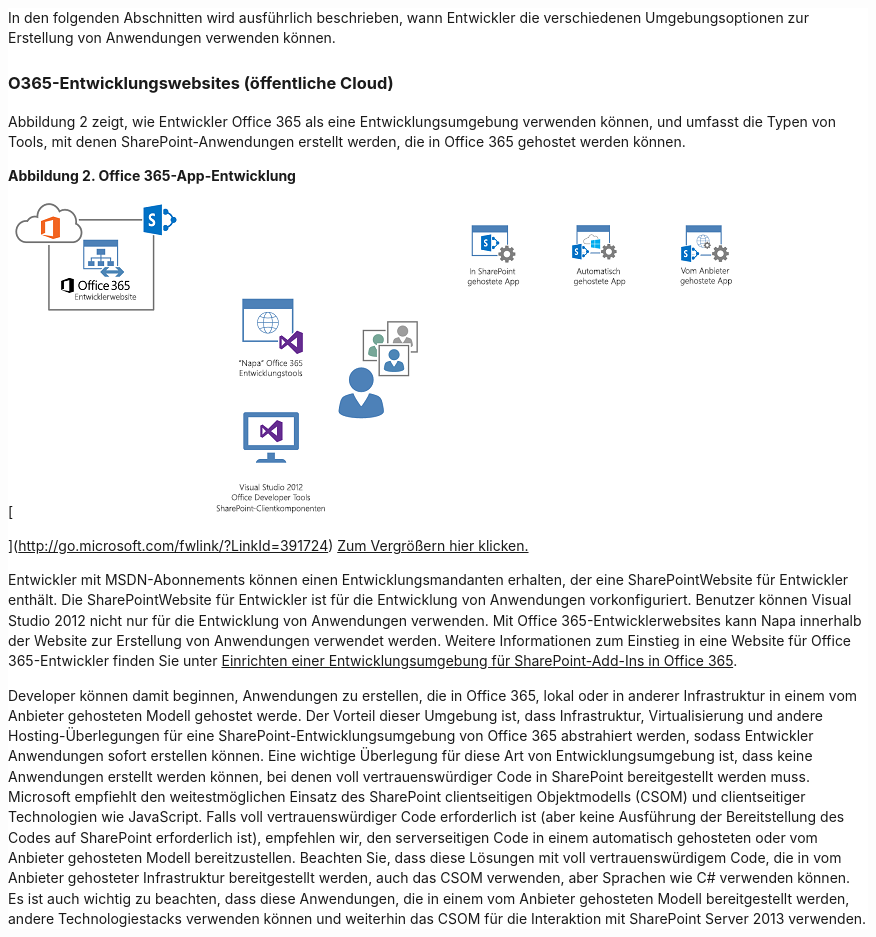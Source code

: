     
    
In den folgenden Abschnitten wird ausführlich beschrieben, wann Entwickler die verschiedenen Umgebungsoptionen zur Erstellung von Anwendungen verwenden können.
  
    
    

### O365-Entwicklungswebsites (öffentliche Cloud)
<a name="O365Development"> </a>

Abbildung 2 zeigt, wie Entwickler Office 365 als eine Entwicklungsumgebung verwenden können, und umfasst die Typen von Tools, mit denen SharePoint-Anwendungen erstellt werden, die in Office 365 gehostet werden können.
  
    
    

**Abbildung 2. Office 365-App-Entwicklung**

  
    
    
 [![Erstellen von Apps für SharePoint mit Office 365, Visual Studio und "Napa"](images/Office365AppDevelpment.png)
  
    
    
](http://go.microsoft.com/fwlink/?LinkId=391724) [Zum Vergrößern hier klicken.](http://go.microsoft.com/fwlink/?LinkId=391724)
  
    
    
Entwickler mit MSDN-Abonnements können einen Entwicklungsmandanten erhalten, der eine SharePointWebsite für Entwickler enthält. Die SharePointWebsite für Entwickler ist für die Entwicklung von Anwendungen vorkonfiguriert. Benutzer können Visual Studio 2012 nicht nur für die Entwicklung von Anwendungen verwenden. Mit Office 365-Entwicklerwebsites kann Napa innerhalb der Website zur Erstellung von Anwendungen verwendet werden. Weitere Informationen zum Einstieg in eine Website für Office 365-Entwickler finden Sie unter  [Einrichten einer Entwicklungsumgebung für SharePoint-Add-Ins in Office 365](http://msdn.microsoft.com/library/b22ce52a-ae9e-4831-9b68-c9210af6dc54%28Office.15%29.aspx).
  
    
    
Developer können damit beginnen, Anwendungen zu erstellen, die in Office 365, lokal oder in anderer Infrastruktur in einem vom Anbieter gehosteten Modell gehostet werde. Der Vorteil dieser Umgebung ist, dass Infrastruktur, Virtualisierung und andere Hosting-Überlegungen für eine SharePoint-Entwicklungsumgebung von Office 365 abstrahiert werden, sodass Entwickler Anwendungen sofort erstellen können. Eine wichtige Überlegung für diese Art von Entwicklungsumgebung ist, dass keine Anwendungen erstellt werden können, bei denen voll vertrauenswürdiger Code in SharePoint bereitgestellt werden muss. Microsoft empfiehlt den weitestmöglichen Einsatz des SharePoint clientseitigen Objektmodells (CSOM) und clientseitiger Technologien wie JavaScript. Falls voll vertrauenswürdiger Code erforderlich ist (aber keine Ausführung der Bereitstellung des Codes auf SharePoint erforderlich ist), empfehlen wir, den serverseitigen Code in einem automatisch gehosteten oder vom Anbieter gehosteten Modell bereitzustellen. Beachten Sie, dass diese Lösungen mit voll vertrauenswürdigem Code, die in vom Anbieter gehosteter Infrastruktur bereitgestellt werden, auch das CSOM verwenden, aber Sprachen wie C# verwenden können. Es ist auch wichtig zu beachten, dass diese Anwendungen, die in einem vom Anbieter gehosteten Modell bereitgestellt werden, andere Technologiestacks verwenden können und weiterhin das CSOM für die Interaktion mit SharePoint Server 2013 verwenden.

What is expected
Search the data for the string "Abbildung" and copy each line where it appears.

Reply
Abbildung 2 zeigt, wie Entwickler Office 365 als eine Entwicklungsumgebung verwenden können, und umfasst die Typen von Tools, mit denen SharePoint-Anwendungen erstellt werden, die in Office 365 gehostet werden können.
**Abbildung 2. Office 365-App-Entwicklung**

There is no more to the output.